Exercise brief. Without including any images, repeat the data exactly.
..............................
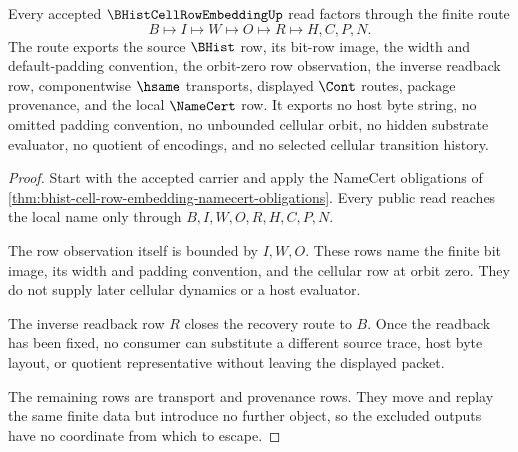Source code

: \begin{theorem}
\label{thm:bhist-cell-row-embedding-nonescape}
Every accepted $\BHistCellRowEmbeddingUp$ read factors through the finite route
$$
B \longmapsto I \longmapsto W \longmapsto O \longmapsto R \longmapsto H,C,P,N.
$$
The route exports the source $\BHist$ row, its bit-row image, the width and default-padding convention, the orbit-zero row observation, the inverse readback row, componentwise $\hsame$ transports, displayed $\Cont$ routes, package provenance, and the local $\NameCert$ row. It exports no host byte string, no omitted padding convention, no unbounded cellular orbit, no hidden substrate evaluator, no quotient of encodings, and no selected cellular transition history.
\end{theorem}
\begin{proof}
Start with the accepted carrier and apply the NameCert obligations of \autoref{thm:bhist-cell-row-embedding-namecert-obligations}. Every public read reaches the local name only through $B,I,W,O,R,H,C,P,N$.

The row observation itself is bounded by $I,W,O$. These rows name the finite bit image, its width and padding convention, and the cellular row at orbit zero. They do not supply later cellular dynamics or a host evaluator.

The inverse readback row $R$ closes the recovery route to $B$. Once the readback has been fixed, no consumer can substitute a different source trace, host byte layout, or quotient representative without leaving the displayed packet.

The remaining rows are transport and provenance rows. They move and replay the same finite data but introduce no further object, so the excluded outputs have no coordinate from which to escape.
\end{proof}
..............................
Output below.
Source code

: \begin{theorem}
\label{thm:bhist-cell-row-embedding-nonescape}
Every accepted $\BHistCellRowEmbeddingUp$ read factors through the finite route
$$
B \longmapsto I \longmapsto W \longmapsto O \longmapsto R \longmapsto H,C,P,N.
$$
The route exports the source $\BHist$ row, its bit-row image, the width and default-padding convention, the orbit-zero row observation, the inverse readback row, componentwise $\hsame$ transports, displayed $\Cont$ routes, package provenance, and the local $\NameCert$ row. It exports no host byte string, no omitted padding convention, no unbounded cellular orbit, no hidden substrate evaluator, no quotient of encodings, and no selected cellular transition history.
\end{theorem}
\begin{proof}
Start with the accepted carrier and apply the NameCert obligations of \autoref{thm:bhist-cell-row-embedding-namecert-obligations}. Every public read reaches the local name only through $B,I,W,O,R,H,C,P,N$.

The row observation itself is bounded by $I,W,O$. These rows name the finite bit image, its width and padding convention, and the cellular row at orbit zero. They do not supply later cellular dynamics or a host evaluator.

The inverse readback row $R$ closes the recovery route to $B$. Once the readback has been fixed, no consumer can substitute a different source trace, host byte layout, or quotient representative without leaving the displayed packet.

The remaining rows are transport and provenance rows. They move and replay the same finite data but introduce no further object, so the excluded outputs have no coordinate from which to escape.
\end{proof}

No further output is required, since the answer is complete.